Yong Qiu Liu's Web Page--G.711 Audio

Introduction of multimedia codecs

4. Audio codecs

Audio codecs are similar to video codecs, they take a very important role in network multimedia transmission. For different network media systems, there are different audio codec methods. Sometimes audio codecs are more crucial than video codecs. In a videoconference, if a visual effect is not good but the voice transfer is OK, then communication may still continue, except it ceases to be an audio conference. On the other hand, if the voice is corrupted but the people at the remote end still can be seen on the screen, could you continue this conference? This section describes some frequently used audio codecs.

4.1 G.711 PCM Audio

G.711 is an ITU standard for the conversion of an analogue voice signal into a stream of digital messages.^[37] It is a PCM (Pulse Code Modulation) scheme operating at an 8 kHz sample rate with 8 bits per sample. Then 64kbps data bandwidth is required (8k * 8 bits = 64kbps). G.711 can encode frequencies between 0 and 4 kHz, according to the Nyquist theorem, a signal must be sampled at twice of its highest frequency component.^[36] Normally G.711 is used to encode the 4kHz analogue signal that defines "toll-quality" speech. G.711 also supports the worst-case bandwidth for a single voice channel.^[37]

PCM coding:

First, the input analogue signal is sampled like a series of pulse modulation signals (Figure 2-21). The heights of these pulses are from zero to full scale which are divided into discrete steps called quantisation levels or discrete levels. In this way, each step can be represented by a series of binary codes, as shown in Table 2-5. This coded arrangement of binary pulses is the PCM signal.^[39]
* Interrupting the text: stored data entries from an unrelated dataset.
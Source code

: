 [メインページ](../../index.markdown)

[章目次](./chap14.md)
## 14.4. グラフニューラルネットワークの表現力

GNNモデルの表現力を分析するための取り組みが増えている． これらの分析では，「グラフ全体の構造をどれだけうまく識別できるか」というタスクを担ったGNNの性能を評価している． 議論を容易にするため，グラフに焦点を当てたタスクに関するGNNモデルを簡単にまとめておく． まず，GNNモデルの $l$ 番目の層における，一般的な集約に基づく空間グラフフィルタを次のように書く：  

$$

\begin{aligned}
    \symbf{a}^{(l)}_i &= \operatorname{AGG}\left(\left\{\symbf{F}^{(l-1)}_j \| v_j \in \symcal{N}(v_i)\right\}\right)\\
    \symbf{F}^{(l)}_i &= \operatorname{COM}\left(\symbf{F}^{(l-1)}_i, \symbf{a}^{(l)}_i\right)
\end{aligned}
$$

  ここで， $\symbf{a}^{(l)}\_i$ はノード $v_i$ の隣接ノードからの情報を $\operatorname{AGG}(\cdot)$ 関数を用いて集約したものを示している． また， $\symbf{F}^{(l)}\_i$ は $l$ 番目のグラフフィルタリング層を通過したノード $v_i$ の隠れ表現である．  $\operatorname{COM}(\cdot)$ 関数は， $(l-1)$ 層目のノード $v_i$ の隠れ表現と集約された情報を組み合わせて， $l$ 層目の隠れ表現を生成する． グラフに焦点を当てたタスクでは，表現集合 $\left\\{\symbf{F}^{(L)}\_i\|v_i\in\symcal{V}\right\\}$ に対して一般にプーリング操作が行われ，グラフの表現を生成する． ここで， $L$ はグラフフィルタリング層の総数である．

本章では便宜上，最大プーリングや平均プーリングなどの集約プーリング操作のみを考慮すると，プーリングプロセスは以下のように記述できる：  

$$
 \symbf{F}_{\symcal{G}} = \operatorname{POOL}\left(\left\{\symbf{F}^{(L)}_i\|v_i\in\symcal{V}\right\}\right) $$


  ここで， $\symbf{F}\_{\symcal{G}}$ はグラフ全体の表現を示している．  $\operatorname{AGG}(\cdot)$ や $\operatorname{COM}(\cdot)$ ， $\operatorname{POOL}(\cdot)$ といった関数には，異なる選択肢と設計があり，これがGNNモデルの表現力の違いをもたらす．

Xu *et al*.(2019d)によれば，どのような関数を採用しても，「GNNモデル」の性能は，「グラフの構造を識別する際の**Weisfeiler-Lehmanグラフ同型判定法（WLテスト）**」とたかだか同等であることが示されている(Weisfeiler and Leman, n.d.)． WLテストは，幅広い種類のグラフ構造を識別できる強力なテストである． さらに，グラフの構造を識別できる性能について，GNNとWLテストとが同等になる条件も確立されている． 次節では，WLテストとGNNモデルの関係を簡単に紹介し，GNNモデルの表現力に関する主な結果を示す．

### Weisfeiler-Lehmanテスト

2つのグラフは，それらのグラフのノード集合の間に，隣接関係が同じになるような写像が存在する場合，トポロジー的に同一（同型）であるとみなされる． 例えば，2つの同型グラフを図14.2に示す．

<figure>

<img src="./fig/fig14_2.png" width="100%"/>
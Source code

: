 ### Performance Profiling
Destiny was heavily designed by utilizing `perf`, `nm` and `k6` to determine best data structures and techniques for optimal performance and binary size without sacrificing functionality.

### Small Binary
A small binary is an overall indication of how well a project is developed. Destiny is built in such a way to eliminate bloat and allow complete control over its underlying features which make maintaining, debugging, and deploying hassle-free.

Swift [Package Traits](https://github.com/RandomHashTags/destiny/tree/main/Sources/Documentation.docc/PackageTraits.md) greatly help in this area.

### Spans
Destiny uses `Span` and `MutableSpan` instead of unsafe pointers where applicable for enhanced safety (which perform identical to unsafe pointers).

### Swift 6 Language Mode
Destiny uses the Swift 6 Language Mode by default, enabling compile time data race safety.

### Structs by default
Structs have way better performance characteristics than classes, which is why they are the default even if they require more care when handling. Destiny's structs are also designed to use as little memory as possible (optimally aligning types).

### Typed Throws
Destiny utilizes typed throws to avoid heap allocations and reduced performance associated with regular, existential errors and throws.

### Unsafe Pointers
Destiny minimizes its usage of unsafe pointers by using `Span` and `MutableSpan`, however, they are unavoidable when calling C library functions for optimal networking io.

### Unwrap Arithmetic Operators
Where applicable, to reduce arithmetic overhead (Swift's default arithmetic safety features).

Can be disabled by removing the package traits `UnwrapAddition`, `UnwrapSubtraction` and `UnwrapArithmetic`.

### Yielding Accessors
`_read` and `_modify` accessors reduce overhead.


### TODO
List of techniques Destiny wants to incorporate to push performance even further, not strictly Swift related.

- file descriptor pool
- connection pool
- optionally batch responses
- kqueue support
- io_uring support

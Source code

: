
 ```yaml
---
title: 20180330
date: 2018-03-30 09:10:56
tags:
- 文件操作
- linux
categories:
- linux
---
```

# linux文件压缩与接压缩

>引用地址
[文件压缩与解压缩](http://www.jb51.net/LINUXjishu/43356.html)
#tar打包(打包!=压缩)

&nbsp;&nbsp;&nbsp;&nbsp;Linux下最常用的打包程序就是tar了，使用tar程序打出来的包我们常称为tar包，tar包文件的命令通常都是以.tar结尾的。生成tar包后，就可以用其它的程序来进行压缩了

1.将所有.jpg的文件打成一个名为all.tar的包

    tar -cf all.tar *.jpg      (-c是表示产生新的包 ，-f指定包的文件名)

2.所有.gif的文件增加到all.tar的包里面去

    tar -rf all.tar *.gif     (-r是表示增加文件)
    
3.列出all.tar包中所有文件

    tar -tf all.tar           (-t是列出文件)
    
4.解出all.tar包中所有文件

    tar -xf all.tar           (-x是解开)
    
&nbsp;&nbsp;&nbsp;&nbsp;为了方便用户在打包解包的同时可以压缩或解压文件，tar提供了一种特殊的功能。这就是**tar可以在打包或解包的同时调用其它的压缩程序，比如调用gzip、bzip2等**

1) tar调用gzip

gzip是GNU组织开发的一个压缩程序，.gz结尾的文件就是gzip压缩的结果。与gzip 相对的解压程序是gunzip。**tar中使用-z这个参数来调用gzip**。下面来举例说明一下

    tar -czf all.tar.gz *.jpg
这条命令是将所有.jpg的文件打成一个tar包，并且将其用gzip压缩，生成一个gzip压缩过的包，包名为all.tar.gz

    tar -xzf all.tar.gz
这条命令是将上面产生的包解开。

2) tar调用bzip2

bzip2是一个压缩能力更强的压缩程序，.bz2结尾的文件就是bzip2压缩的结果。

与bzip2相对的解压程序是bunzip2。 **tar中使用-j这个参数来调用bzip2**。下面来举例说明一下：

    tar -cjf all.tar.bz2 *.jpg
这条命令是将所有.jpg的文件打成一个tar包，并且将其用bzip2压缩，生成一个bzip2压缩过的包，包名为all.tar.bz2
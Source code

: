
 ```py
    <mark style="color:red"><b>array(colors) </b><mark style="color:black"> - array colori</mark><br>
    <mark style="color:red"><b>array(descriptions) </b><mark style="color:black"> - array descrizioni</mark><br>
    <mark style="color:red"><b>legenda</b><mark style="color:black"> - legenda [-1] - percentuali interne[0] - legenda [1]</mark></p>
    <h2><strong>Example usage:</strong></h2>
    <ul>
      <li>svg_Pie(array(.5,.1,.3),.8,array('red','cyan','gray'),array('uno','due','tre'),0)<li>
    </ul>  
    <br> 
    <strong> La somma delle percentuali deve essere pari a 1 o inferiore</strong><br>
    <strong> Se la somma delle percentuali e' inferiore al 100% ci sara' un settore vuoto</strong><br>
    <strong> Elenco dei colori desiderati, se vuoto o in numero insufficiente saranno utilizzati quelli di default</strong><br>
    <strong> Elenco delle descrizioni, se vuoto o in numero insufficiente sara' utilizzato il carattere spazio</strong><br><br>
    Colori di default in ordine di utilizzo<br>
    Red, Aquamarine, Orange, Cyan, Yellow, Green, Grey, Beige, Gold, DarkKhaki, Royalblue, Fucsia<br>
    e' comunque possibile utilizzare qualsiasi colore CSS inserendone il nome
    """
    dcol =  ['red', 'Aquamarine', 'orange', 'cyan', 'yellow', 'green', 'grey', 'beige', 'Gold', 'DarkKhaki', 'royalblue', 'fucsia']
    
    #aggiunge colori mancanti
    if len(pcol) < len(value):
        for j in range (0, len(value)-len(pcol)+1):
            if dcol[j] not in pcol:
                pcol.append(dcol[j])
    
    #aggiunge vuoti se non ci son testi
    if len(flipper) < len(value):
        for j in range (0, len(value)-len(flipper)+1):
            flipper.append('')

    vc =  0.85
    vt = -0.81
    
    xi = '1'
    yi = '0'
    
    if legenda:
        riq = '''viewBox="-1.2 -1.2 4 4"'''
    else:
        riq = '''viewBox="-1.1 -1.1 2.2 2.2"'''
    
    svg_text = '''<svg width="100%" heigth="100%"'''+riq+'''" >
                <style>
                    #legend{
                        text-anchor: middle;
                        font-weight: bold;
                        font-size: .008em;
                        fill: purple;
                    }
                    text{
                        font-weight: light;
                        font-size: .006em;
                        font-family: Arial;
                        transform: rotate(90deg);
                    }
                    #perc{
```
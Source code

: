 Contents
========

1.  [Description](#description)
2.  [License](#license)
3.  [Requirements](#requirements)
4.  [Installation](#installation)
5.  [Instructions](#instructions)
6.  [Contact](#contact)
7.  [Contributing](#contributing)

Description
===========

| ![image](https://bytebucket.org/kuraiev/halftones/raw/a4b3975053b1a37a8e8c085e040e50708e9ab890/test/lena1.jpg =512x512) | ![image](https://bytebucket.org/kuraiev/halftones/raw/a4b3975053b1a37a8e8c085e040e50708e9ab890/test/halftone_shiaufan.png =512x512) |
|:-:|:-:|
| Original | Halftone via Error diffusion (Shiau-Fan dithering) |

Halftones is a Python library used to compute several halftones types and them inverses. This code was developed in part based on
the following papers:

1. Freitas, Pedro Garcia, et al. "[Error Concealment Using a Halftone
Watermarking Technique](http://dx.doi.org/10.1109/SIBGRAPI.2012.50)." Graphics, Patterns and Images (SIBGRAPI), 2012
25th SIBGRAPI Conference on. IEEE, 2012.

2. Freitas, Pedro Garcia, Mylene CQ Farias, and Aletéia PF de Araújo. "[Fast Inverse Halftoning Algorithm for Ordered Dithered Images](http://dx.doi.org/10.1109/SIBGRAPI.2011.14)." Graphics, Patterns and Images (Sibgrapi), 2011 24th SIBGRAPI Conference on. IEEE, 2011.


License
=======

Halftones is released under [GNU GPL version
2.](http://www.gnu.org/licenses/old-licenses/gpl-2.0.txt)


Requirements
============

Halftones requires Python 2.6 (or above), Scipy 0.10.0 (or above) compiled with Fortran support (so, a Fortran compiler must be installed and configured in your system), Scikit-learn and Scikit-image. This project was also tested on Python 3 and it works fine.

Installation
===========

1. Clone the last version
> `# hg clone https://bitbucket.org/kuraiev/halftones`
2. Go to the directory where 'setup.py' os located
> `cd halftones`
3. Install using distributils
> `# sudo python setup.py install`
Figure 2-21 Quantising and digitising a signal^[38]

Table 2-5 Quantisation levels with belonging code words

Level	Code word
0	000
1	001
2	010
3	011
4	100
5	101
6	110
7	111

So this PCM encoded signal in binary form is like this:

010 101 111 111 110 100 010 001 010 100 110 111

For each sample, its value is just an approximation of the original signal to the nearest discrete level. Then the reconstructed sampling signal is distorted. The difference between the original waveform and the quantised digital signal is called quantising noise. The accuracy of an approximation is primarily a matter of economics.^[38]

So the number of samples and the number of quantisation levels are the two main factors which influence the quality of the digitalized signal. G.711 uses 8 kHz sample rate with 8 bits per sample to create "toll-quality" digitalized speech.

Last update April 1, 2002